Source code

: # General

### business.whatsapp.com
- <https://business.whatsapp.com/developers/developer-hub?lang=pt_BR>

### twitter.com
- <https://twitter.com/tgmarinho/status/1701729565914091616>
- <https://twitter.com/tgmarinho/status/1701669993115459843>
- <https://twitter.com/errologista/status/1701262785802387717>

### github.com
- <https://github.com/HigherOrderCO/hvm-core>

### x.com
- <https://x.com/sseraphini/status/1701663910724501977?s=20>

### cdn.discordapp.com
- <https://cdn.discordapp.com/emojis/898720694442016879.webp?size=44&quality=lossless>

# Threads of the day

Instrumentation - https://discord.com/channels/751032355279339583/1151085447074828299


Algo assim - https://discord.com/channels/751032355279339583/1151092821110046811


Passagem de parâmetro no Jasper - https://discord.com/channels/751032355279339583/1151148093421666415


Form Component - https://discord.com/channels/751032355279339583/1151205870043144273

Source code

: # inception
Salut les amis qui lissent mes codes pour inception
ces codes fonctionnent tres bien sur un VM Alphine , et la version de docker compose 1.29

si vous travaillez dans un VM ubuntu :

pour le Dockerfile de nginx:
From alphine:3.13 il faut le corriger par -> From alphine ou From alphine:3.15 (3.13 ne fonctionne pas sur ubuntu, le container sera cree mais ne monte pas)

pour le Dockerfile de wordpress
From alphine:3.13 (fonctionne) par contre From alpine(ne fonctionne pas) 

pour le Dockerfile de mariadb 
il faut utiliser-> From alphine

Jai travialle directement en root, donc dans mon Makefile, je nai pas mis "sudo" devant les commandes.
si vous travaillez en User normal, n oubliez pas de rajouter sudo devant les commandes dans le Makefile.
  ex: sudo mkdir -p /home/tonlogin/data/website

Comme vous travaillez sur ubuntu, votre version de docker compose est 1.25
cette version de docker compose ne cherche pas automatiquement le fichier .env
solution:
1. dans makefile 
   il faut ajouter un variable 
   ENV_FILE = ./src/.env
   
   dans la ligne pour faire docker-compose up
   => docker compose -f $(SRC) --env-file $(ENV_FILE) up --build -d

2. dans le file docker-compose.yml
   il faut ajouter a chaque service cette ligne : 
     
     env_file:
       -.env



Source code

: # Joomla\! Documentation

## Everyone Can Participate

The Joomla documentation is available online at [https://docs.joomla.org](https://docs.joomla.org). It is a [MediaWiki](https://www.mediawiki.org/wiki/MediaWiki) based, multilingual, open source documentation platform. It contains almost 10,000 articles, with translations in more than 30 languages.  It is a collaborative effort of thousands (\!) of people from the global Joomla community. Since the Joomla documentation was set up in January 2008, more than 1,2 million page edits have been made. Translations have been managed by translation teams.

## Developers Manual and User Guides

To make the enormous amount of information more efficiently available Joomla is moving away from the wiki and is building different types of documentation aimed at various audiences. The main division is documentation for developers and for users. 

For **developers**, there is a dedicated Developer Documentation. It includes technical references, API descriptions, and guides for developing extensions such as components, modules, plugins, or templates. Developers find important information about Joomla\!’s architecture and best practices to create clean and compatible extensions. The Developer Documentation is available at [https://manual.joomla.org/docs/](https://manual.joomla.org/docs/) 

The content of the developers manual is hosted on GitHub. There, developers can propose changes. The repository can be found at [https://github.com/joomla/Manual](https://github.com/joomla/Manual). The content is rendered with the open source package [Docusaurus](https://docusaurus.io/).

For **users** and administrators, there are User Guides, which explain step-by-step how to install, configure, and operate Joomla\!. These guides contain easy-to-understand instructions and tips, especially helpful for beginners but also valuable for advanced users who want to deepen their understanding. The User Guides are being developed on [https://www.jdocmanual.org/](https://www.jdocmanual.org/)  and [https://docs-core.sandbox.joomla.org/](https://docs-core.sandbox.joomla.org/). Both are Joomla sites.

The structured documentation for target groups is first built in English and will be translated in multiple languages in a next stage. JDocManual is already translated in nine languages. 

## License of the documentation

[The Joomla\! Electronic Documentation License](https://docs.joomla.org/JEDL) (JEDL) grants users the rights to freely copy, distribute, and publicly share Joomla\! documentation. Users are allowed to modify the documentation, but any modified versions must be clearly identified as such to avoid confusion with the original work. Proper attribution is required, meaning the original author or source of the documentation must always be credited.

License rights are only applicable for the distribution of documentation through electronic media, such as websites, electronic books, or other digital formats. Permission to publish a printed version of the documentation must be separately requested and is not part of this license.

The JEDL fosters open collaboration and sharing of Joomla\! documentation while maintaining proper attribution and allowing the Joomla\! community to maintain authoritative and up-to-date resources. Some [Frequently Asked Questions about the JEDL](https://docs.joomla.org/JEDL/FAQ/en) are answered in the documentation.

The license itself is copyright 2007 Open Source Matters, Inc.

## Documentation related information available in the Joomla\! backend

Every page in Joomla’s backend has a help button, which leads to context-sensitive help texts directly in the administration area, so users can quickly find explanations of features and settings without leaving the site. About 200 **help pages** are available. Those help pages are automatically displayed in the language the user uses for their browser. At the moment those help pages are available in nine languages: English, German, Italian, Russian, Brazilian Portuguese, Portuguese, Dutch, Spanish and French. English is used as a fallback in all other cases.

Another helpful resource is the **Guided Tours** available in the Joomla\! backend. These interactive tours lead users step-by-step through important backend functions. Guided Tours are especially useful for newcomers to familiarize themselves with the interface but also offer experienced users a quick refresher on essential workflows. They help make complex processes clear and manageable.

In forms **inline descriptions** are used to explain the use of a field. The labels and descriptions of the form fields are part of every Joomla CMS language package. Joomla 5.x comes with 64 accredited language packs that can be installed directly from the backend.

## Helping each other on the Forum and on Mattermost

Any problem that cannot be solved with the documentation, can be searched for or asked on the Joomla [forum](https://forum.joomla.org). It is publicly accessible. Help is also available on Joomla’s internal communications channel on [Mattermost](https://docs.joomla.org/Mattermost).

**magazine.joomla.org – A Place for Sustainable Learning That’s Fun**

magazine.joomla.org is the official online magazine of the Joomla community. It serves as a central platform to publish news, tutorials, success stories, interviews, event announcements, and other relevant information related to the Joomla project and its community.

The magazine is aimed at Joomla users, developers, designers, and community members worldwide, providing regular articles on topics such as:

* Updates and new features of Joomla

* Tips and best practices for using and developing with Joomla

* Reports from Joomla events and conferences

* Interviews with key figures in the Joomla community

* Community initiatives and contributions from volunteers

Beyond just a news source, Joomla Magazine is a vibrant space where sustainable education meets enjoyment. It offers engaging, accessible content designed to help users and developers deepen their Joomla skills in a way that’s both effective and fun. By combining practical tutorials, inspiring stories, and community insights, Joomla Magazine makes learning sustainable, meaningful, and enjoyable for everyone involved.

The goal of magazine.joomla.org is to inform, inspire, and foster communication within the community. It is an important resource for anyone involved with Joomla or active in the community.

______________________________

ASSIGNMENT: Line by line, print the listing above exactly.

SOLUTION TO THE EXERCISE:
Source code

: # General

### business.whatsapp.com
- <https://business.whatsapp.com/developers/developer-hub?lang=pt_BR>

### twitter.com
- <https://twitter.com/tgmarinho/status/1701729565914091616>
- <https://twitter.com/tgmarinho/status/1701669993115459843>
- <https://twitter.com/errologista/status/1701262785802387717>

### github.com
- <https://github.com/HigherOrderCO/hvm-core>

### x.com
- <https://x.com/sseraphini/status/1701663910724501977?s=20>

### cdn.discordapp.com
- <https://cdn.discordapp.com/emojis/898720694442016879.webp?size=44&quality=lossless>

# Threads of the day

Instrumentation - https://discord.com/channels/751032355279339583/1151085447074828299


Algo assim - https://discord.com/channels/751032355279339583/1151092821110046811


Passagem de parâmetro no Jasper - https://discord.com/channels/751032355279339583/1151148093421666415


Form Component - https://discord.com/channels/751032355279339583/1151205870043144273

Source code

: # inception
Salut les amis qui lissent mes codes pour inception
ces codes fonctionnent tres bien sur un VM Alphine , et la version de docker compose 1.29

si vous travaillez dans un VM ubuntu :

pour le Dockerfile de nginx:
From alphine:3.13 il faut le corriger par -> From alphine ou From alphine:3.15 (3.13 ne fonctionne pas sur ubuntu, le container sera cree mais ne monte pas)

pour le Dockerfile de wordpress
From alphine:3.13 (fonctionne) par contre From alpine(ne fonctionne pas) 

pour le Dockerfile de mariadb 
il faut utiliser-> From alphine

Jai travialle directement en root, donc dans mon Makefile, je nai pas mis "sudo" devant les commandes.
si vous travaillez en User normal, n oubliez pas de rajouter sudo devant les commandes dans le Makefile.
  ex: sudo mkdir -p /home/tonlogin/data/website

Comme vous travaillez sur ubuntu, votre version de docker compose est 1.25
cette version de docker compose ne cherche pas automatiquement le fichier .env
solution:
1. dans makefile 
   il faut ajouter un variable 
   ENV_FILE = ./src/.env
   
   dans la ligne pour faire docker-compose up
   => docker compose -f $(SRC) --env-file $(ENV_FILE) up --build -d

2. dans le file docker-compose.yml
   il faut ajouter a chaque service cette ligne : 
     
     env_file:
       -.env



Source code

: # Joomla\! Documentation

## Everyone Can Participate

The Joomla documentation is available online at [https://docs.joomla.org](https://docs.joomla.org). It is a [MediaWiki](https://www.mediawiki.org/wiki/MediaWiki) based, multilingual, open source documentation platform. It contains almost 10,000 articles, with translations in more than 30 languages.  It is a collaborative effort of thousands (\!) of people from the global Joomla community. Since the Joomla documentation was set up in January 2008, more than 1,2 million page edits have been made. Translations have been managed by translation teams.

## Developers Manual and User Guides

To make the enormous amount of information more efficiently available Joomla is moving away from the wiki and is building different types of documentation aimed at various audiences. The main division is documentation for developers and for users. 

For **developers**, there is a dedicated Developer Documentation. It includes technical references, API descriptions, and guides for developing extensions such as components, modules, plugins, or templates. Developers find important information about Joomla\!’s architecture and best practices to create clean and compatible extensions. The Developer Documentation is available at [https://manual.joomla.org/docs/](https://manual.joomla.org/docs/) 

The content of the developers manual is hosted on GitHub. There, developers can propose changes. The repository can be found at [https://github.com/joomla/Manual](https://github.com/joomla/Manual). The content is rendered with the open source package [Docusaurus](https://docusaurus.io/).

For **users** and administrators, there are User Guides, which explain step-by-step how to install, configure, and operate Joomla\!. These guides contain easy-to-understand instructions and tips, especially helpful for beginners but also valuable for advanced users who want to deepen their understanding. The User Guides are being developed on [https://www.jdocmanual.org/](https://www.jdocmanual.org/)  and [https://docs-core.sandbox.joomla.org/](https://docs-core.sandbox.joomla.org/). Both are Joomla sites.

The structured documentation for target groups is first built in English and will be translated in multiple languages in a next stage. JDocManual is already translated in nine languages. 

## License of the documentation

[The Joomla\! Electronic Documentation License](https://docs.joomla.org/JEDL) (JEDL) grants users the rights to freely copy, distribute, and publicly share Joomla\! documentation. Users are allowed to modify the documentation, but any modified versions must be clearly identified as such to avoid confusion with the original work. Proper attribution is required, meaning the original author or source of the documentation must always be credited.

License rights are only applicable for the distribution of documentation through electronic media, such as websites, electronic books, or other digital formats. Permission to publish a printed version of the documentation must be separately requested and is not part of this license.

The JEDL fosters open collaboration and sharing of Joomla\! documentation while maintaining proper attribution and allowing the Joomla\! community to maintain authoritative and up-to-date resources. Some [Frequently Asked Questions about the JEDL](https://docs.joomla.org/JEDL/FAQ/en) are answered in the documentation.

The license itself is copyright 2007 Open Source Matters, Inc.

## Documentation related information available in the Joomla\! backend

Every page in Joomla’s backend has a help button, which leads to context-sensitive help texts directly in the administration area, so users can quickly find explanations of features and settings without leaving the site. About 200 **help pages** are available. Those help pages are automatically displayed in the language the user uses for their browser. At the moment those help pages are available in nine languages: English, German, Italian, Russian, Brazilian Portuguese, Portuguese, Dutch, Spanish and French. English is used as a fallback in all other cases.

Another helpful resource is the **Guided Tours** available in the Joomla\! backend. These interactive tours lead users step-by-step through important backend functions. Guided Tours are especially useful for newcomers to familiarize themselves with the interface but also offer experienced users a quick refresher on essential workflows. They help make complex processes clear and manageable.

In forms **inline descriptions** are used to explain the use of a field. The labels and descriptions of the form fields are part of every Joomla CMS language package. Joomla 5.x comes with 64 accredited language packs that can be installed directly from the backend.

## Helping each other on the Forum and on Mattermost

Any problem that cannot be solved with the documentation, can be searched for or asked on the Joomla [forum](https://forum.joomla.org). It is publicly accessible. Help is also available on Joomla’s internal communications channel on [Mattermost](https://docs.joomla.org/Mattermost).

**magazine.joomla.org – A Place for Sustainable Learning That’s Fun**

magazine.joomla.org is the official online magazine of the Joomla community. It serves as a central platform to publish news, tutorials, success stories, interviews, event announcements, and other relevant information related to the Joomla project and its community.

The magazine is aimed at Joomla users, developers, designers, and community members worldwide, providing regular articles on topics such as:

* Updates and new features of Joomla

* Tips and best practices for using and developing with Joomla

* Reports from Joomla events and conferences

* Interviews with key figures in the Joomla community

* Community initiatives and contributions from volunteers

Beyond just a news source, Joomla Magazine is a vibrant space where sustainable education meets enjoyment. It offers engaging, accessible content designed to help users and developers deepen their Joomla skills in a way that’s both effective and fun. By combining practical tutorials, inspiring stories, and community insights, Joomla Magazine makes learning sustainable, meaningful, and enjoyable for everyone involved.

The goal of magazine.joomla.org is to inform, inspire, and foster communication within the community. It is an important resource for anyone involved with Joomla or active in the community.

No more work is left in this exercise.